**Exercise directions:** The task calls for each record to be given again unchanged, minus any pictures.

**Input:**
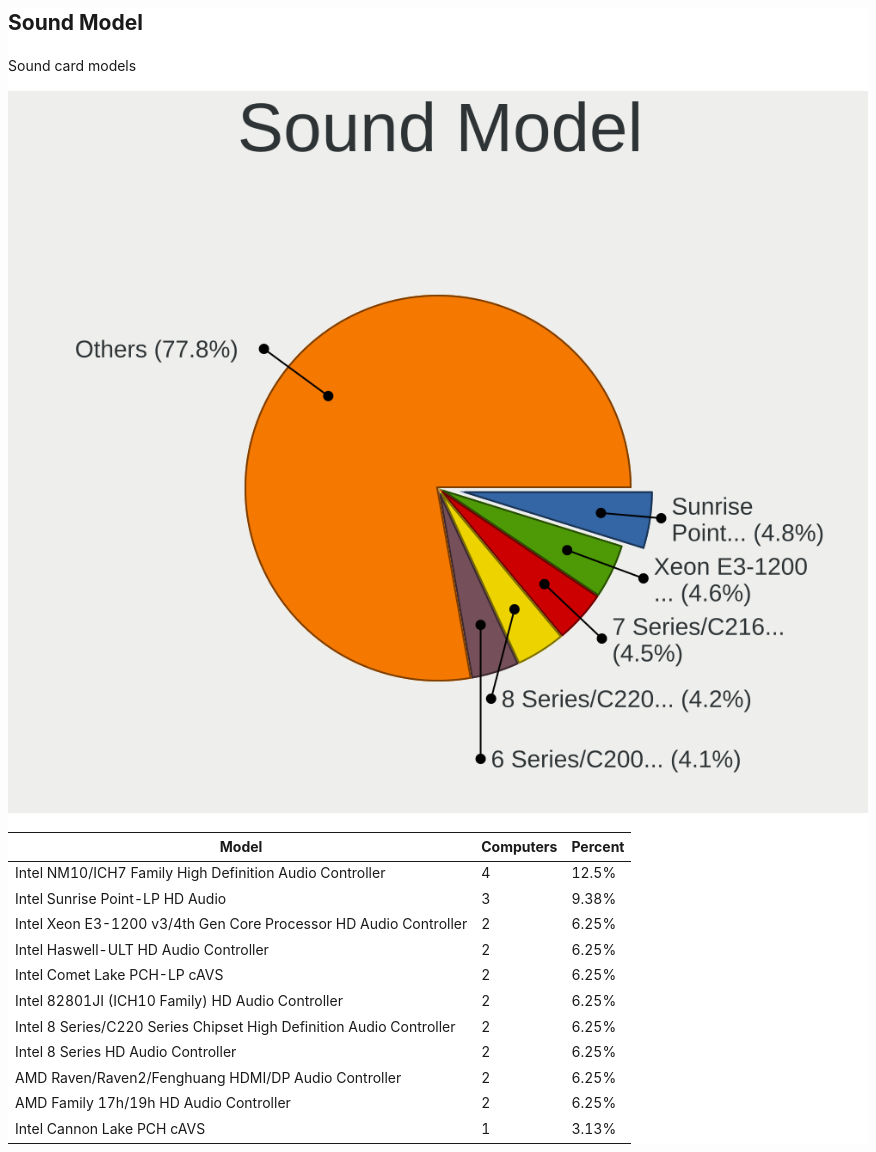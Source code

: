 Sound Model
-----------

Sound card models

![Sound Model](./All/images/pie_chart_bsd/snd_model.svg)


| Model                                                                                             | Computers | Percent |
|---------------------------------------------------------------------------------------------------|-----------|---------|
| Intel NM10/ICH7 Family High Definition Audio Controller                                           | 4         | 12.5%   |
| Intel Sunrise Point-LP HD Audio                                                                   | 3         | 9.38%   |
| Intel Xeon E3-1200 v3/4th Gen Core Processor HD Audio Controller                                  | 2         | 6.25%   |
| Intel Haswell-ULT HD Audio Controller                                                             | 2         | 6.25%   |
| Intel Comet Lake PCH-LP cAVS                                                                      | 2         | 6.25%   |
| Intel 82801JI (ICH10 Family) HD Audio Controller                                                  | 2         | 6.25%   |
| Intel 8 Series/C220 Series Chipset High Definition Audio Controller                               | 2         | 6.25%   |
| Intel 8 Series HD Audio Controller                                                                | 2         | 6.25%   |
| AMD Raven/Raven2/Fenghuang HDMI/DP Audio Controller                                               | 2         | 6.25%   |
| AMD Family 17h/19h HD Audio Controller                                                            | 2         | 6.25%   |
| Intel Cannon Lake PCH cAVS                                                                        | 1         | 3.13%   |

**Answer section:**
Source code

: Sound Model
-----------

Sound card models

![Sound Model](./All/images/pie_chart_bsd/snd_model.svg)


| Model                                                                                             | Computers | Percent |
|---------------------------------------------------------------------------------------------------|-----------|---------|
| Intel NM10/ICH7 Family High Definition Audio Controller                                           | 4         | 12.5%   |
| Intel Sunrise Point-LP HD Audio                                                                   | 3         | 9.38%   |
| Intel Xeon E3-1200 v3/4th Gen Core Processor HD Audio Controller                                  | 2         | 6.25%   |
| Intel Haswell-ULT HD Audio Controller                                                             | 2         | 6.25%   |
| Intel Comet Lake PCH-LP cAVS                                                                      | 2         | 6.25%   |
| Intel 82801JI (ICH10 Family) HD Audio Controller                                                  | 2         | 6.25%   |
| Intel 8 Series/C220 Series Chipset High Definition Audio Controller                               | 2         | 6.25%   |
| Intel 8 Series HD Audio Controller                                                                | 2         | 6.25%   |
| AMD Raven/Raven2/Fenghuang HDMI/DP Audio Controller                                               | 2         | 6.25%   |
| AMD Family 17h/19h HD Audio Controller                                                            | 2         | 6.25%   |
| Intel Cannon Lake PCH cAVS                                                                        | 1         | 3.13%   |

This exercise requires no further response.